» Brief: What is needed is an exact copy of every entry, without the pictures.

** Dataset excerpts follows **

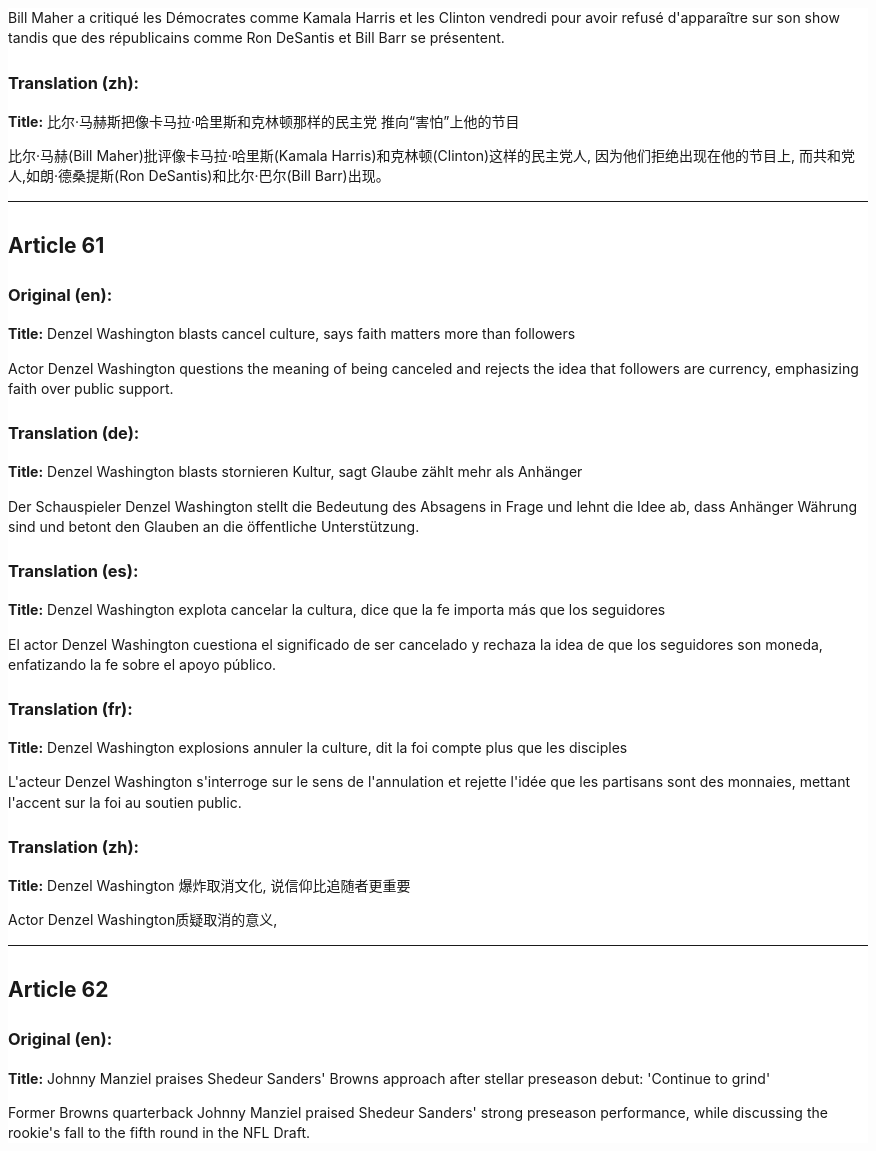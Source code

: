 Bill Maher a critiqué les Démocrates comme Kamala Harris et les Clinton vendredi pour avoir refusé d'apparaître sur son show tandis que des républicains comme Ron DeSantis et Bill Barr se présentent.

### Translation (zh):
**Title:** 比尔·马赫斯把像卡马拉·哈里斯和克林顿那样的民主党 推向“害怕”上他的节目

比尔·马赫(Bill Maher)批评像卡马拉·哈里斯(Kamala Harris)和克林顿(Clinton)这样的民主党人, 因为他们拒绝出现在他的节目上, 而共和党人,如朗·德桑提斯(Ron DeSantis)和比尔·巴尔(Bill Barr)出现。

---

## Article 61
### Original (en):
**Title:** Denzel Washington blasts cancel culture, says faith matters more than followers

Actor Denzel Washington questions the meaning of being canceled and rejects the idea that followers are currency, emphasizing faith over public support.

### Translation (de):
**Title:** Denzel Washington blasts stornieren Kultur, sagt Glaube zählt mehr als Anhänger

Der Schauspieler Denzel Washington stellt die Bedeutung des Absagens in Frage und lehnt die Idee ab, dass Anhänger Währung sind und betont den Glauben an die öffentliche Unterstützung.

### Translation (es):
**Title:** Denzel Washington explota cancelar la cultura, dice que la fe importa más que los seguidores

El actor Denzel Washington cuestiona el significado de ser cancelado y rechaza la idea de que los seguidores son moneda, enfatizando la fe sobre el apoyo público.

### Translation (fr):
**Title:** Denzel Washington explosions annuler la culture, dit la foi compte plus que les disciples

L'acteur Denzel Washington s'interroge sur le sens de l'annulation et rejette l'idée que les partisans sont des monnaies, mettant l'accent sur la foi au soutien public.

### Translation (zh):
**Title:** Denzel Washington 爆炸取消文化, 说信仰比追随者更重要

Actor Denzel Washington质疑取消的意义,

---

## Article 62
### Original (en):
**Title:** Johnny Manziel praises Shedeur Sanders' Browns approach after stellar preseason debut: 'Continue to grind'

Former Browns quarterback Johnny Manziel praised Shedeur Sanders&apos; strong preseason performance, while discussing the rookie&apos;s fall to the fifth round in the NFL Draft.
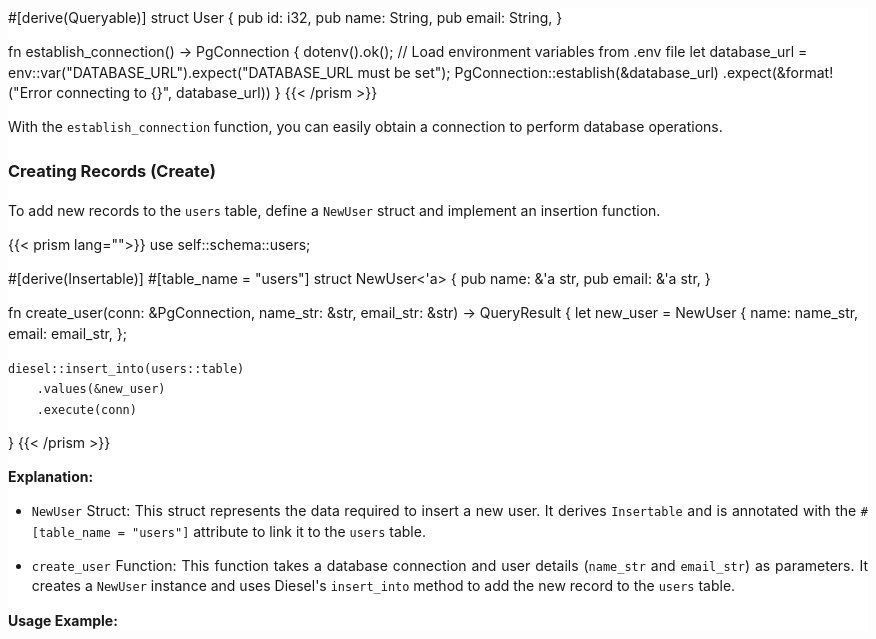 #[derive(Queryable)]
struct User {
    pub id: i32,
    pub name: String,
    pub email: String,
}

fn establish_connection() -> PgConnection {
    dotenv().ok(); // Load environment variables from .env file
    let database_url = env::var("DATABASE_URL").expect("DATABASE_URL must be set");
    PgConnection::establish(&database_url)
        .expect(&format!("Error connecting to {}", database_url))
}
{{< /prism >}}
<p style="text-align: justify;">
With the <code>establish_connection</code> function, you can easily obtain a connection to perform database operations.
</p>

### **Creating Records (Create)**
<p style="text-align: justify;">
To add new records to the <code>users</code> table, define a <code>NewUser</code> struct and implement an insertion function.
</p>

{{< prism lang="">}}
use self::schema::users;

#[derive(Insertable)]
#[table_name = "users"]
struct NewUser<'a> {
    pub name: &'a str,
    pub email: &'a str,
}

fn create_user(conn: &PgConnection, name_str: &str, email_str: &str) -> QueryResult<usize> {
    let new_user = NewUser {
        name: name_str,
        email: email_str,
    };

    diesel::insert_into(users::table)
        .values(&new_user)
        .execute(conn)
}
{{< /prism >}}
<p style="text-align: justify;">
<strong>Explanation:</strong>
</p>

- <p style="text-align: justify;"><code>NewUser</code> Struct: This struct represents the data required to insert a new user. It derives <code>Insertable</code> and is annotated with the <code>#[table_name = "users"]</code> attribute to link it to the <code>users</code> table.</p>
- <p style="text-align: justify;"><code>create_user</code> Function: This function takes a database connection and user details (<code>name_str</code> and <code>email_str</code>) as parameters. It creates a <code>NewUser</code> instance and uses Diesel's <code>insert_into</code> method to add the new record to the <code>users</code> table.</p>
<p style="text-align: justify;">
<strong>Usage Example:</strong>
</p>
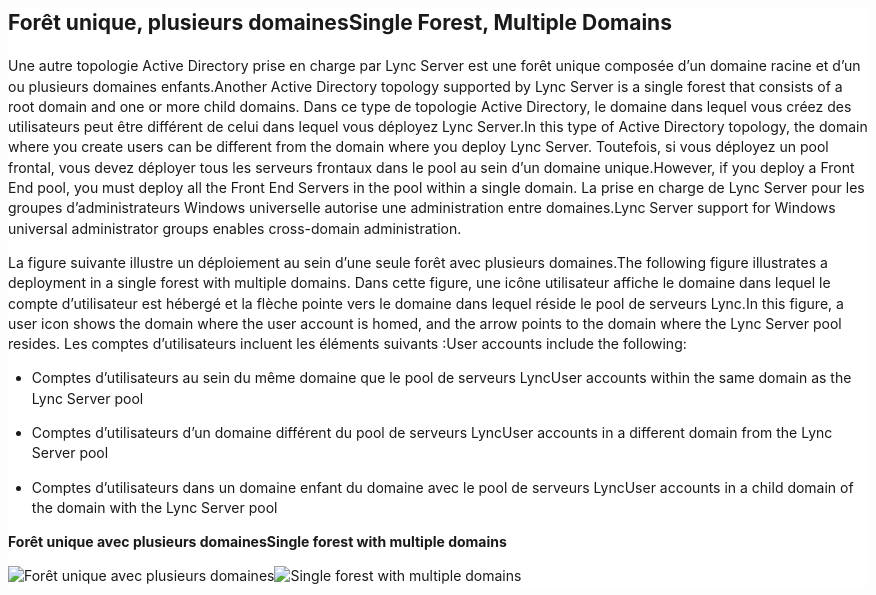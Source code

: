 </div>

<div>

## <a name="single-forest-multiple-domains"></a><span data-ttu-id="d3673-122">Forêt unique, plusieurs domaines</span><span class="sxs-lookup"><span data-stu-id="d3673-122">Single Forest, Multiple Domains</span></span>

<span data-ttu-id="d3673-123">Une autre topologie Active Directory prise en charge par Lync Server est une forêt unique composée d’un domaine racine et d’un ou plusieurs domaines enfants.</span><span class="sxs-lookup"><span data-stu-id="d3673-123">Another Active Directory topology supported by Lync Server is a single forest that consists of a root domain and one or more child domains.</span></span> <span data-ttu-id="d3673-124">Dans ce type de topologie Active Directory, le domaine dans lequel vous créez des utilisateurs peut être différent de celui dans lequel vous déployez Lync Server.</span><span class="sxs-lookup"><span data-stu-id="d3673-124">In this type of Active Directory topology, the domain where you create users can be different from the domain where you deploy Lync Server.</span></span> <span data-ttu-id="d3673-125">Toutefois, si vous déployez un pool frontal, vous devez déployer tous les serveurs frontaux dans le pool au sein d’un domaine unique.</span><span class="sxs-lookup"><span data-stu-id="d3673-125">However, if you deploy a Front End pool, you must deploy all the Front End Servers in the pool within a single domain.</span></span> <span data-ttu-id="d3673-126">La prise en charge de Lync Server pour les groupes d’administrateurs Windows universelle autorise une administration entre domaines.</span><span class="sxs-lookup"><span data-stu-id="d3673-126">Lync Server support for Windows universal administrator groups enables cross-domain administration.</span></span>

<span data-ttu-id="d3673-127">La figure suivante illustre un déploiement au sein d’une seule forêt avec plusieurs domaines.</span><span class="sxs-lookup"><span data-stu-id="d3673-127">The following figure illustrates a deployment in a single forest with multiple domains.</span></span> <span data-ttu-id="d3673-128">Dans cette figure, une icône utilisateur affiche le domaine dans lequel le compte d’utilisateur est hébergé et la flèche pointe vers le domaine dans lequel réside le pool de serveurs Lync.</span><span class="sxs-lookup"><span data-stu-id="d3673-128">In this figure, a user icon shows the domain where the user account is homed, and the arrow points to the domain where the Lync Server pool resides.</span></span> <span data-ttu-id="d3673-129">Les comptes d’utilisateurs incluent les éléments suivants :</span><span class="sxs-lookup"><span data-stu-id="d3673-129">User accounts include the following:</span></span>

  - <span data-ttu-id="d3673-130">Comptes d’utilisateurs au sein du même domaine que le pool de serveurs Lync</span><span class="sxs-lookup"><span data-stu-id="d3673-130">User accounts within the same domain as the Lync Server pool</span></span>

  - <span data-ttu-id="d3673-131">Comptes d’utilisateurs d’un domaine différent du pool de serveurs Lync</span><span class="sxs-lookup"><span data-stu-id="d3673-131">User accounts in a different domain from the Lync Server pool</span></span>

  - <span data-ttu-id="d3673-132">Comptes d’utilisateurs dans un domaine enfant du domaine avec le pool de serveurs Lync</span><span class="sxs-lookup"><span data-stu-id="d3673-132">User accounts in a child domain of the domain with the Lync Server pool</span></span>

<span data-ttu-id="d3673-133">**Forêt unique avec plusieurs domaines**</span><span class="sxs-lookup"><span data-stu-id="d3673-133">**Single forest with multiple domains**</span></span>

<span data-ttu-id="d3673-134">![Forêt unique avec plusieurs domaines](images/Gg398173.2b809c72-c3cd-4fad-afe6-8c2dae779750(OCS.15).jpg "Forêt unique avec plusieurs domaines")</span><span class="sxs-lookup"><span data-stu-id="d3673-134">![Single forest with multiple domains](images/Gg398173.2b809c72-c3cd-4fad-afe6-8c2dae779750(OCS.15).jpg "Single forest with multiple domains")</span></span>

** End of Dataset excerpts **

» Output of the task:
Source code

: Bill Maher a critiqué les Démocrates comme Kamala Harris et les Clinton vendredi pour avoir refusé d'apparaître sur son show tandis que des républicains comme Ron DeSantis et Bill Barr se présentent.

### Translation (zh):
**Title:** 比尔·马赫斯把像卡马拉·哈里斯和克林顿那样的民主党 推向“害怕”上他的节目

比尔·马赫(Bill Maher)批评像卡马拉·哈里斯(Kamala Harris)和克林顿(Clinton)这样的民主党人, 因为他们拒绝出现在他的节目上, 而共和党人,如朗·德桑提斯(Ron DeSantis)和比尔·巴尔(Bill Barr)出现。

---

## Article 61
### Original (en):
**Title:** Denzel Washington blasts cancel culture, says faith matters more than followers

Actor Denzel Washington questions the meaning of being canceled and rejects the idea that followers are currency, emphasizing faith over public support.

### Translation (de):
**Title:** Denzel Washington blasts stornieren Kultur, sagt Glaube zählt mehr als Anhänger

Der Schauspieler Denzel Washington stellt die Bedeutung des Absagens in Frage und lehnt die Idee ab, dass Anhänger Währung sind und betont den Glauben an die öffentliche Unterstützung.

### Translation (es):
**Title:** Denzel Washington explota cancelar la cultura, dice que la fe importa más que los seguidores

El actor Denzel Washington cuestiona el significado de ser cancelado y rechaza la idea de que los seguidores son moneda, enfatizando la fe sobre el apoyo público.

### Translation (fr):
**Title:** Denzel Washington explosions annuler la culture, dit la foi compte plus que les disciples

L'acteur Denzel Washington s'interroge sur le sens de l'annulation et rejette l'idée que les partisans sont des monnaies, mettant l'accent sur la foi au soutien public.

### Translation (zh):
**Title:** Denzel Washington 爆炸取消文化, 说信仰比追随者更重要

Actor Denzel Washington质疑取消的意义,

---

## Article 62
### Original (en):
**Title:** Johnny Manziel praises Shedeur Sanders' Browns approach after stellar preseason debut: 'Continue to grind'

Former Browns quarterback Johnny Manziel praised Shedeur Sanders&apos; strong preseason performance, while discussing the rookie&apos;s fall to the fifth round in the NFL Draft.
 #[derive(Queryable)]
struct User {
    pub id: i32,
    pub name: String,
    pub email: String,
}

fn establish_connection() -> PgConnection {
    dotenv().ok(); // Load environment variables from .env file
    let database_url = env::var("DATABASE_URL").expect("DATABASE_URL must be set");
    PgConnection::establish(&database_url)
        .expect(&format!("Error connecting to {}", database_url))
}
{{< /prism >}}
<p style="text-align: justify;">
With the <code>establish_connection</code> function, you can easily obtain a connection to perform database operations.
</p>

### **Creating Records (Create)**
<p style="text-align: justify;">
To add new records to the <code>users</code> table, define a <code>NewUser</code> struct and implement an insertion function.
</p>

{{< prism lang="">}}
use self::schema::users;

#[derive(Insertable)]
#[table_name = "users"]
struct NewUser<'a> {
    pub name: &'a str,
    pub email: &'a str,
}

fn create_user(conn: &PgConnection, name_str: &str, email_str: &str) -> QueryResult<usize> {
    let new_user = NewUser {
        name: name_str,
        email: email_str,
    };

    diesel::insert_into(users::table)
        .values(&new_user)
        .execute(conn)
}
{{< /prism >}}
<p style="text-align: justify;">
<strong>Explanation:</strong>
</p>

- <p style="text-align: justify;"><code>NewUser</code> Struct: This struct represents the data required to insert a new user. It derives <code>Insertable</code> and is annotated with the <code>#[table_name = "users"]</code> attribute to link it to the <code>users</code> table.</p>
- <p style="text-align: justify;"><code>create_user</code> Function: This function takes a database connection and user details (<code>name_str</code> and <code>email_str</code>) as parameters. It creates a <code>NewUser</code> instance and uses Diesel's <code>insert_into</code> method to add the new record to the <code>users</code> table.</p>
<p style="text-align: justify;">
<strong>Usage Example:</strong>
</p>
Source code

: </div>

<div>

## <a name="single-forest-multiple-domains"></a><span data-ttu-id="d3673-122">Forêt unique, plusieurs domaines</span><span class="sxs-lookup"><span data-stu-id="d3673-122">Single Forest, Multiple Domains</span></span>

<span data-ttu-id="d3673-123">Une autre topologie Active Directory prise en charge par Lync Server est une forêt unique composée d’un domaine racine et d’un ou plusieurs domaines enfants.</span><span class="sxs-lookup"><span data-stu-id="d3673-123">Another Active Directory topology supported by Lync Server is a single forest that consists of a root domain and one or more child domains.</span></span> <span data-ttu-id="d3673-124">Dans ce type de topologie Active Directory, le domaine dans lequel vous créez des utilisateurs peut être différent de celui dans lequel vous déployez Lync Server.</span><span class="sxs-lookup"><span data-stu-id="d3673-124">In this type of Active Directory topology, the domain where you create users can be different from the domain where you deploy Lync Server.</span></span> <span data-ttu-id="d3673-125">Toutefois, si vous déployez un pool frontal, vous devez déployer tous les serveurs frontaux dans le pool au sein d’un domaine unique.</span><span class="sxs-lookup"><span data-stu-id="d3673-125">However, if you deploy a Front End pool, you must deploy all the Front End Servers in the pool within a single domain.</span></span> <span data-ttu-id="d3673-126">La prise en charge de Lync Server pour les groupes d’administrateurs Windows universelle autorise une administration entre domaines.</span><span class="sxs-lookup"><span data-stu-id="d3673-126">Lync Server support for Windows universal administrator groups enables cross-domain administration.</span></span>

<span data-ttu-id="d3673-127">La figure suivante illustre un déploiement au sein d’une seule forêt avec plusieurs domaines.</span><span class="sxs-lookup"><span data-stu-id="d3673-127">The following figure illustrates a deployment in a single forest with multiple domains.</span></span> <span data-ttu-id="d3673-128">Dans cette figure, une icône utilisateur affiche le domaine dans lequel le compte d’utilisateur est hébergé et la flèche pointe vers le domaine dans lequel réside le pool de serveurs Lync.</span><span class="sxs-lookup"><span data-stu-id="d3673-128">In this figure, a user icon shows the domain where the user account is homed, and the arrow points to the domain where the Lync Server pool resides.</span></span> <span data-ttu-id="d3673-129">Les comptes d’utilisateurs incluent les éléments suivants :</span><span class="sxs-lookup"><span data-stu-id="d3673-129">User accounts include the following:</span></span>

  - <span data-ttu-id="d3673-130">Comptes d’utilisateurs au sein du même domaine que le pool de serveurs Lync</span><span class="sxs-lookup"><span data-stu-id="d3673-130">User accounts within the same domain as the Lync Server pool</span></span>

  - <span data-ttu-id="d3673-131">Comptes d’utilisateurs d’un domaine différent du pool de serveurs Lync</span><span class="sxs-lookup"><span data-stu-id="d3673-131">User accounts in a different domain from the Lync Server pool</span></span>

  - <span data-ttu-id="d3673-132">Comptes d’utilisateurs dans un domaine enfant du domaine avec le pool de serveurs Lync</span><span class="sxs-lookup"><span data-stu-id="d3673-132">User accounts in a child domain of the domain with the Lync Server pool</span></span>

<span data-ttu-id="d3673-133">**Forêt unique avec plusieurs domaines**</span><span class="sxs-lookup"><span data-stu-id="d3673-133">**Single forest with multiple domains**</span></span>

<span data-ttu-id="d3673-134">![Forêt unique avec plusieurs domaines](images/Gg398173.2b809c72-c3cd-4fad-afe6-8c2dae779750(OCS.15).jpg "Forêt unique avec plusieurs domaines")</span><span class="sxs-lookup"><span data-stu-id="d3673-134">![Single forest with multiple domains](images/Gg398173.2b809c72-c3cd-4fad-afe6-8c2dae779750(OCS.15).jpg "Single forest with multiple domains")</span></span>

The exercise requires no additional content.